Distance and appreciation have created a brisk market for gifts needing delivery. I had received a few from a company called Edibles, so I looked there first. They are known for carved fruits, the perfect short shelf life, tasty edible, marred only by what to do with the vase that contains the arranged fruits. I thought the price seemed high, but the assortment of gifts allowed me to pick something for about $50. While the company depends on long-distance delivery, I found it difficult to arrange shipping to the people on the other coast when I ordered it from home. I reviewed My Cart. That $50 item had a shipping charge of $20. I understand that it is perishable, but that still seemed extreme. Let me look some more. Harry & David, perhaps the prototype of high mark-up, high quality edibles. You get a few pears for $50 but they also offered less perishable edibles. And everything comes elegantly packaged to impress a recipient. $50 items were few but available. Shipping $18. Similar findings at Gift Baskets. Apparently, as an industry, their standard seems to be to maximize revenues by shipping fees well in excess of ordinary employee handling and global delivery services. A little like what we now see at restaurants and hotels. Reservation Fee, Resort Fee. It used to be the car dealers that would sneak stuff into the car you ordered in the 1970s era, when Americans specified the options they wanted. The Japanese companies understood how The Bump, as it was called, irritated drivers. They just built the popular options as standard features and included them in the price of the car. The new standard of selling cars based on respect for purchasers.
Still, I do my share of online purchasing. I will even buy a little extra sometimes to reach the free shipping price threshold. I know what Amazon charges to send orders from warehouse to destination. Maybe Amazon sells chocolates or cheesecakes. They do. I picked one. Same exorbitant delivery fee appeared in My Cart. And when I tried to divert it to my hosts, Amazon took my card number and sent me an automated message that it would come to me instead of as a gift to them. I was able to cancel it in less than two minutes. I know that Katz Delicatessen, that Manhattan classic, ships worldwide. As a native of the Indian subcontinent, pastrami, however classic, may not be suitable for the lady who shared her home. And they have a cheesecake, but some people are vegan. Same limitation of chocolate, perhaps, but hardly anyone other than LDS spurns that. Shipping fee $15.
Walmart better appreciates people like me. They have edible gifts, though not the perishables or elegant gift packaging of the companies focused on shipping gourmet gifts. I was able to find something there for what I intended to spend. Shipping fee, pretty much what I would pay for Amazon or other mainstream e-tailer to send an item that does not reach their free shipping minimum. It let me send the item to the address where I stayed. It did not let me include a note of thanks. A few clicks, and my new friend from India, who I did not meet during my visit, will soon have a token of my gratitude to nosh on, something vegan.

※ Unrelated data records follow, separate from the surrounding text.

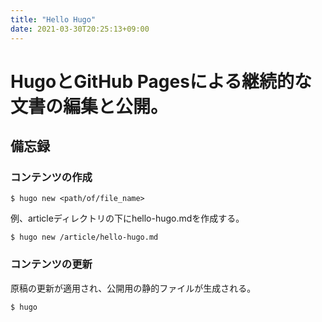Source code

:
 ```yaml
---
title: "Hello Hugo"
date: 2021-03-30T20:25:13+09:00
---
```


# HugoとGitHub Pagesによる継続的な文書の編集と公開。


## 備忘録

### コンテンツの作成

```
$ hugo new <path/of/file_name>
```

例、articleディレクトリの下にhello-hugo.mdを作成する。


```
$ hugo new /article/hello-hugo.md
```

### コンテンツの更新

原稿の更新が適用され、公開用の静的ファイルが生成される。

```
$ hugo
```

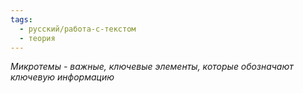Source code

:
 ```yaml
---
tags:
  - русский/работа-с-текстом
  - теория
---
```

*Микротемы - важные, ключевые элементы, которые обозначают ключевую информацию*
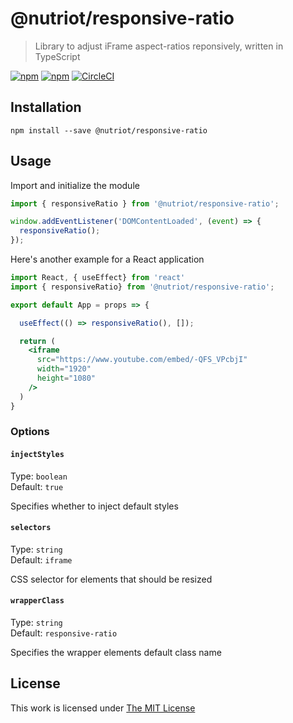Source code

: # @nutriot/responsive-ratio

> Library to adjust iFrame aspect-ratios reponsively, written in TypeScript

[![npm](https://flat.badgen.net/npm/license/@nutriot/responsive-ratio)](https://www.npmjs.org/package/@nutriot/responsive-ratio)
[![npm](https://flat.badgen.net/npm/v/@nutriot/responsive-ratio)](https://www.npmjs.org/package/@nutriot/responsive-ratio)
[![CircleCI](https://flat.badgen.net/circleci/github/nutriot/responsive-ratio)](https://circleci.com/gh/nutriot/responsive-ratio)

## Installation

`npm install --save @nutriot/responsive-ratio`

## Usage

Import and initialize the module

```ts
import { responsiveRatio } from '@nutriot/responsive-ratio';

window.addEventListener('DOMContentLoaded', (event) => {
  responsiveRatio();
});
```

Here's another example for a React application

```jsx
import React, { useEffect} from 'react'
import { responsiveRatio} from '@nutriot/responsive-ratio';

export default App = props => {

  useEffect(() => responsiveRatio(), []);

  return (
    <iframe
      src="https://www.youtube.com/embed/-QFS_VPcbjI"
      width="1920"
      height="1080"
    />
  )
}
```

### Options

#### `injectStyles`

Type: `boolean`  
Default: `true`  

Specifies whether to inject default styles

#### `selectors`

Type: `string`  
Default: `iframe`  

CSS selector for elements that should be resized

#### `wrapperClass`

Type: `string`  
Default: `responsive-ratio` 

Specifies the wrapper elements default class name

## License

This work is licensed under [The MIT License](https://opensource.org/licenses/MIT)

The note of appreciation is important, though. As soon as I authorized shipping, I asked my wife to harvest one of those blank note cards with envelope that we often receive from non-profits wanting a donation. She found a few. It's been a while since I've written an old-fashioned, once mandatory, thank you note on a handsome, sturdy card with an artistic picture on the front. A few sentences of thanks jotted down, and signed. Into envelope. Stamp and return address. Mail carrier picked it up the next day. I'm not sure if my note or the gift basket will arrive at her home first. She will be appropriately thanked.